Quashing quotas
Introducing gender quotas would contravene the Liberal Party’s far nobler aim of equal opportunity. By Nick Cater.
Long before the invention of the glass ceiling, the removal of barriers to the advancement of women’s progress had been enshrined in the Liberal Party’s platform.
The statement of principles known as “We Believe” incorporated in 1954 promised all Australians “the opportunity to reach their full potential in a tolerant national community”.
Eleven years earlier, Robert Menzies had declared it “outmoded and absurd to treat a woman’s sex as a political disqualification”. It is doubtful, however, the party’s founding intellect would have been comfortable with today’s suggestion of quotas. For as Menzies went on to say of womanhood, “it seems to me equally absurd to claim it as a qualification in itself”.
Quotas are an ineffective tool. In an attempt to end discrimination against women, quotas seek to discriminate in their favour, and arguably to discriminate against men. Their proponents denounce the fallacy that women are the weaker sex while treating them as victims and offering them a protective hand.
While quotas may satisfy Labor’s quest for equal outcomes, at least on paper, they are hardly the solution for a party committed to the far nobler aim of equal opportunity like the Liberal Party. Nor, as it happens, have they been the solution in the corporate sector, where gender neutrality has advanced faster than in politics not by quotas but by targets.
Organisations as diverse as the ANZ Bank and the Australian Defence Force have relied on measurable, achievable targets to improve female representation. Line managers take responsibility for meeting those targets and, crucially, have to report on them at regular intervals, ensuring that gender balance remains at the top of their in-trays.
The Liberal Party’s federal executive has taken an important step on this road by setting a target of 50 per cent female representation in parliament by 2025. It made some progress at the last federal election when the 14 new Liberal MPs elected were divided equally between men and women. In the Senate, the proportion of women on the Liberal benches increased from a quarter to a third. Contrary to popular prejudice, progress is being made.
The next step for the party must be to make state divisions accountable for reporting progress towards meeting their targets at each annual Federal Council. Targets should apply not just to parliamentary representatives but to party members, office holders and preselected candidates from the Young Liberals up. The imbalance in parliament mirrors the imbalance in branch membership. Effective change must begin at the grassroots.
Research by the Menzies Research Centre after the last federal election shows the disproportionate representation of women in the Liberal Party runs deep. Female membership of the Young Liberal movement sits at 34.8 per cent women to 65.2 per cent men. The senior party records female membership of 42.9 per cent women and 57.1 per cent men. Across divisions, participation in president-level leadership from the branches up sits on average at 23.4 per cent women to 76.6 per cent men. These proportions have barely changed since the first report on Gender & Politics was published by the MRC in 2015. This should be of deep concern for each state and territory division.
Quotas applied to parliamentary representation and preselection alone will do nothing to change the deeper imbalance in the party, nor make politics more attractive for qualified women on the centre-right.

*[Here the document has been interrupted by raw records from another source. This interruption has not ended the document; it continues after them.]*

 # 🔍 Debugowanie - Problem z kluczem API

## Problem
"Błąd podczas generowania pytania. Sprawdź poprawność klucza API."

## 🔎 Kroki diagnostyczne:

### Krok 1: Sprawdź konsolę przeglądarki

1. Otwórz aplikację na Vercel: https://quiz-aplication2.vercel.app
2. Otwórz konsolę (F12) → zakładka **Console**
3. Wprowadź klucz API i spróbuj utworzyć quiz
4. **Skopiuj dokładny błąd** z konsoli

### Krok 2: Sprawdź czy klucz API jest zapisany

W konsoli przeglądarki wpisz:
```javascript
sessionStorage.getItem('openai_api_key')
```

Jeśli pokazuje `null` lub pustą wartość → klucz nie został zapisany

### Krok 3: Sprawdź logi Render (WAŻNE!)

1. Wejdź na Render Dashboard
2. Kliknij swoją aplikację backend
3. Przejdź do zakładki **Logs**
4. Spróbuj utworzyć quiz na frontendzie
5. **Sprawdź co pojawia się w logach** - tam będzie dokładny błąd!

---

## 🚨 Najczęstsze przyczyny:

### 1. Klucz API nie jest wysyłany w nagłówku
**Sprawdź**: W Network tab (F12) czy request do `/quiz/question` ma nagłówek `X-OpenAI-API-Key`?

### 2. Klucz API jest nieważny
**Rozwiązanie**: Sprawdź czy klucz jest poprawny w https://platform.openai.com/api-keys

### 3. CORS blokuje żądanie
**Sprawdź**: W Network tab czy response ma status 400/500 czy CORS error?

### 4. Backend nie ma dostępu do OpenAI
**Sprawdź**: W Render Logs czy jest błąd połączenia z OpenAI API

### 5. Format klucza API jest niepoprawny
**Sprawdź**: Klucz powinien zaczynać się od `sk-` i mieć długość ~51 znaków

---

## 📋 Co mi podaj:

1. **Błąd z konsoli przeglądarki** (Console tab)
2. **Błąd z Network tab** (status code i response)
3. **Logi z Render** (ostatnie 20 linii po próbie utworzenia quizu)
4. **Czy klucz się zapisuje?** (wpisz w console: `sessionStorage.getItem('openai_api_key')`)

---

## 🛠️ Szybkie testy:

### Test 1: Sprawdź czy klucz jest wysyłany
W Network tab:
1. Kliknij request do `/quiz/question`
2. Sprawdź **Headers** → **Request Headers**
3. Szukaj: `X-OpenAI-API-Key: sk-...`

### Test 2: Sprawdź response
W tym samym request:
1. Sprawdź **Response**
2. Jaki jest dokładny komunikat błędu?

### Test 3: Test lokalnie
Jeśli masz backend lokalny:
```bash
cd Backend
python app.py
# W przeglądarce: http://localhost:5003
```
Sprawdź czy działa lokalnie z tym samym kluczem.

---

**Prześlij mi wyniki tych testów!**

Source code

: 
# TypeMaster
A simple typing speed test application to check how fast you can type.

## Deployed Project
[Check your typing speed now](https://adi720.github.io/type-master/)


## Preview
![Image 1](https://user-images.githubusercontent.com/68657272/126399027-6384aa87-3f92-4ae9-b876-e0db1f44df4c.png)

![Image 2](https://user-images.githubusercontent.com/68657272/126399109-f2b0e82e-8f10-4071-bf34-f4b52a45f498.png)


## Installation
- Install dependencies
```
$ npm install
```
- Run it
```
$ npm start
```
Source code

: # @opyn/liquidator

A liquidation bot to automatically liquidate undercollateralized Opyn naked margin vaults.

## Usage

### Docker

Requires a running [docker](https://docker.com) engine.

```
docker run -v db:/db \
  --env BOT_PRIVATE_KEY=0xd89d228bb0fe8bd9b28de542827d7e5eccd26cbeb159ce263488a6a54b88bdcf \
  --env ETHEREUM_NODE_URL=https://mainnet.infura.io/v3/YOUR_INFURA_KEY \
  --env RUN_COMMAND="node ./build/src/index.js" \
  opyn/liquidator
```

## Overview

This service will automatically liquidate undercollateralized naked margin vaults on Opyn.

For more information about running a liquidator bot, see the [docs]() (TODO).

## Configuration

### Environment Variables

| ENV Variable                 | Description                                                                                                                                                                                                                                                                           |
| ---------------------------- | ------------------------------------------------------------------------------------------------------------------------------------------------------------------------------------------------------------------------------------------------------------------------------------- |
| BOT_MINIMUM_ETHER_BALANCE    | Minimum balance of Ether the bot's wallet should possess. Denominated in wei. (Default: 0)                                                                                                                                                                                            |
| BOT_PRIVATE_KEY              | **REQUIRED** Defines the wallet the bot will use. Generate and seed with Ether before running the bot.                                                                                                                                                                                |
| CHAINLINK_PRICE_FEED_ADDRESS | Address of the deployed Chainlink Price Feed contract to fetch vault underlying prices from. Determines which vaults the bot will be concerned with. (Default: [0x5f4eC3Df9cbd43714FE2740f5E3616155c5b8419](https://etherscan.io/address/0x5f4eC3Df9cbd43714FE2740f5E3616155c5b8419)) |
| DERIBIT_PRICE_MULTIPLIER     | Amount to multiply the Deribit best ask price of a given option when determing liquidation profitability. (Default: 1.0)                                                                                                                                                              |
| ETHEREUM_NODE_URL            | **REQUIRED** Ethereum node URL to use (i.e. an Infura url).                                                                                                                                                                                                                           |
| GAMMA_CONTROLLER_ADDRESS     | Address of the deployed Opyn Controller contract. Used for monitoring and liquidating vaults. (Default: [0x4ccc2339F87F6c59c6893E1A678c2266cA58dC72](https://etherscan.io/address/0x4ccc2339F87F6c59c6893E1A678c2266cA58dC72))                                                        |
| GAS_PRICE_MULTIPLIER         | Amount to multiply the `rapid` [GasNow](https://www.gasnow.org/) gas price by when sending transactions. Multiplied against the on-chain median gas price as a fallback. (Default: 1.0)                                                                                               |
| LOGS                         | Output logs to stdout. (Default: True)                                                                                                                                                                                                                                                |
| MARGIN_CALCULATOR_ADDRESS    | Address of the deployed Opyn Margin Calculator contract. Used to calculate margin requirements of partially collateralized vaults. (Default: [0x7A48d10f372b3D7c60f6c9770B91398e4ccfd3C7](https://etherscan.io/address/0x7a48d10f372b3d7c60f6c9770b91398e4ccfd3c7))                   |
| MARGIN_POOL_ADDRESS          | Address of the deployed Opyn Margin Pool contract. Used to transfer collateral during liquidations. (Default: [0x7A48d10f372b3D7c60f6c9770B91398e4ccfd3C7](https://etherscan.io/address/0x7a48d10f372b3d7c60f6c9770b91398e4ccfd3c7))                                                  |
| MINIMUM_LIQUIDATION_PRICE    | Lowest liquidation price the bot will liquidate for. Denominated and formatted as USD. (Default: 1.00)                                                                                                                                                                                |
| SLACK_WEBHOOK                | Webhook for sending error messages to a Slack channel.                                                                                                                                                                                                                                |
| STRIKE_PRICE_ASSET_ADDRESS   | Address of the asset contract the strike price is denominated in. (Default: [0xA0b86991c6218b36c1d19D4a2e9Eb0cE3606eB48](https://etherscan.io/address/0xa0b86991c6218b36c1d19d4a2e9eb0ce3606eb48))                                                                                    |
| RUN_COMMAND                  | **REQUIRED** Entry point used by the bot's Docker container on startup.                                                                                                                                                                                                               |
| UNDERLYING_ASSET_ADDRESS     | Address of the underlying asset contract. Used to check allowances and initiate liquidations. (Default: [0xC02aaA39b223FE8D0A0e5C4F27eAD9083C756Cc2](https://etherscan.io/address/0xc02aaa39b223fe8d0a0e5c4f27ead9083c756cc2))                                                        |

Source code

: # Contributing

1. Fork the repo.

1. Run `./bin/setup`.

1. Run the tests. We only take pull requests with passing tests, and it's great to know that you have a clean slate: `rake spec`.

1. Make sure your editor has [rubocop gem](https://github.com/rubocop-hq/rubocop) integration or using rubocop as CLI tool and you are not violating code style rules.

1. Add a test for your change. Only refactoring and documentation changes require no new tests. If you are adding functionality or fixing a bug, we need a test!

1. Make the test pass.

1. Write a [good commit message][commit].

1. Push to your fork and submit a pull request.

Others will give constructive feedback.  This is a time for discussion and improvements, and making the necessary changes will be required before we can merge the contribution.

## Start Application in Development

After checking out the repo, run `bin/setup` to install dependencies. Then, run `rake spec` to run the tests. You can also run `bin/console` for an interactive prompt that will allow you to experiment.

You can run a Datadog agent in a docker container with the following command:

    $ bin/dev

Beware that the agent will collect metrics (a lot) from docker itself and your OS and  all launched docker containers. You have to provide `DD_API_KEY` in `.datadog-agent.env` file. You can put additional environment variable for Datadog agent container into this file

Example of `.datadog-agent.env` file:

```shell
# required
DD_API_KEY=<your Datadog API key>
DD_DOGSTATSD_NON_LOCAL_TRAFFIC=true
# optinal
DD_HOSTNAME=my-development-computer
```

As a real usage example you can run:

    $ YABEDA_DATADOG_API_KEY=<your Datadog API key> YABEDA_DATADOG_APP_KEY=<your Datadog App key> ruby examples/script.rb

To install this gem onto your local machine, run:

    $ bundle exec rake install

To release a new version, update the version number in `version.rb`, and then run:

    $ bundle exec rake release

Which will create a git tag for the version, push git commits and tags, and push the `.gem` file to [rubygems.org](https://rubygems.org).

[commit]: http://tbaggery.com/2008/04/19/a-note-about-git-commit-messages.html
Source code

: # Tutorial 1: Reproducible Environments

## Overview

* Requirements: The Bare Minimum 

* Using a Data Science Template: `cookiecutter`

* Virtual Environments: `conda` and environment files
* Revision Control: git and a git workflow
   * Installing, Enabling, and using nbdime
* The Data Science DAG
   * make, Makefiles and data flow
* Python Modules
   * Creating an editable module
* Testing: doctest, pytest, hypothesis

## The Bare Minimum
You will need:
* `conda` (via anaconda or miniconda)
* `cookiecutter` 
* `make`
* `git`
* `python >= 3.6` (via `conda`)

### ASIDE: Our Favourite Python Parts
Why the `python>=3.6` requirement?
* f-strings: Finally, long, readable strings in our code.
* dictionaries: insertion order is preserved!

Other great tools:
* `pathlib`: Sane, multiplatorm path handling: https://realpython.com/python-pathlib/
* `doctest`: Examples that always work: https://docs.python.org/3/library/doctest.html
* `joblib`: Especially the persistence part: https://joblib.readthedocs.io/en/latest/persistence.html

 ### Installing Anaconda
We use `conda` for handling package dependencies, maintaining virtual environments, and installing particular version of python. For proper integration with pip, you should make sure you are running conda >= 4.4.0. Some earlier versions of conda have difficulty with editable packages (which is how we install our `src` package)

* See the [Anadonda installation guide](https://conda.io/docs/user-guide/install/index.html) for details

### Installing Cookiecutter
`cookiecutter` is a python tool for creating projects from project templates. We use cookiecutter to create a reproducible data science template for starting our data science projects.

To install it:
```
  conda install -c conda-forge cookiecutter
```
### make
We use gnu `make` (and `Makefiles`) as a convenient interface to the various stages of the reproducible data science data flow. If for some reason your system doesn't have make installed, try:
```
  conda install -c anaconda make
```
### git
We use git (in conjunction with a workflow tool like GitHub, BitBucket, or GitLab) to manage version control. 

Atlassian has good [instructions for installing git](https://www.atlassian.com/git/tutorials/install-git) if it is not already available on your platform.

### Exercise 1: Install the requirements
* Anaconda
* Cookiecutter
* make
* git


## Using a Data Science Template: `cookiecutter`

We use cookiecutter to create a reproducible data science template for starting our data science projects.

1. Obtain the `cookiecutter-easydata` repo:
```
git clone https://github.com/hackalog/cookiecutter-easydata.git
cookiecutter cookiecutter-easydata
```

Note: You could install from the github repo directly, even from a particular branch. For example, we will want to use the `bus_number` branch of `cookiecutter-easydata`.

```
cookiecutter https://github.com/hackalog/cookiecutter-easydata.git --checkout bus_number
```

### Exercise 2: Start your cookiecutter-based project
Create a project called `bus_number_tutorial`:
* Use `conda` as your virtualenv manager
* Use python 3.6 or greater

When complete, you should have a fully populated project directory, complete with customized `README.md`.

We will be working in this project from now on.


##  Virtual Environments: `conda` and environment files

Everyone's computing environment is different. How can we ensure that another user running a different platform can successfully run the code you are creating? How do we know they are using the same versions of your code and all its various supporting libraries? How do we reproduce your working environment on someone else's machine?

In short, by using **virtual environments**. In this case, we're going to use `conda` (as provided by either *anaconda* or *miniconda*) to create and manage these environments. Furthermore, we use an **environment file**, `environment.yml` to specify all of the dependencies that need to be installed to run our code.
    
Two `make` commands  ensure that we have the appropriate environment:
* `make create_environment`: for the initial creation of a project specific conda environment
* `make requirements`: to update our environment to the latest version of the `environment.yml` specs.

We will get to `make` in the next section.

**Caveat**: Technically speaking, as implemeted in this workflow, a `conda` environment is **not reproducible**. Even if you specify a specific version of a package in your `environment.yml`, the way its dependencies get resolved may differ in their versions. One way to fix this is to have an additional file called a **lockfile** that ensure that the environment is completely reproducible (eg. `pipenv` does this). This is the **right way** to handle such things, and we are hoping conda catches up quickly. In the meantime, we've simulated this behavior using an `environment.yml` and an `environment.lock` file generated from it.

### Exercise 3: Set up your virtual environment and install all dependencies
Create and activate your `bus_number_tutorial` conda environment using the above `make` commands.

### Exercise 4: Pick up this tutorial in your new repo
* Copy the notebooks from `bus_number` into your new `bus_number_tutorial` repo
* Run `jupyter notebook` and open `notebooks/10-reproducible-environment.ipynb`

Not for the first time, however, Liberals find themselves locked in a cultural dispute framed on Labor’s terms. The sisterhood’s narrative on women’s representation is one of victimhood. It demands women receive special treatment simply because they are women.
The flimsiness of the feminist critique was exposed by Julia Gillard’s notorious misogyny speech in October 2012 that invited us to consider her as a victim. The woman who occupied the highest political office in the land wanted us to believe she had been injured by the “sexist” behaviour of opposition leader Tony Abbott, who had committed the grave misogynistic sin of glancing down at his watch. Superficial arguments such as these do nothing to advance the cause of women. Neither do the word games that lead a major Australian university to waste its time debating renaming a genus of spider as “Huntsperson”. The moral posturing, linguistic engineering and groupthink of modern feminism have alienated men and women alike.
The Liberal case for gender balance has a stronger foundation. It is motivated not by the politics of identity but the politics of empowerment, recognising that women should be selected on merit, not on the back of a sympathy vote.
That was the grounds on which the co-author of our 2015 report, Nicolle Flint, became a member of parliament the following year and was re-elected by the voters of Boothby in 2019. The only special treatment she has received has been from her political opponents, whose vicious, sexist, bullying campaign conspired to force her from office.
The disgraceful conduct continues, even after she has announced her retirement. Those responsible include at least one female member of the press gallery who set out to undermine Flint’s representation last Sunday on ABC-TV’s Insiders. The bonds of the sisterhood, apparently, do not cross party lines.
Hard as it may seem in this political climate, the Liberal Party deserves to reclaim the high ground on gender representation that Menzies held in World War II when he told a radio audience there was no reason a qualified woman should not stand for parliament, preach from the pulpit or even command the army.
“We should shake our minds clear of whatever prejudice may linger and acknowledge that there is as much room for public- spirited and intelligent women as there is for public-spirited and intelligent men.”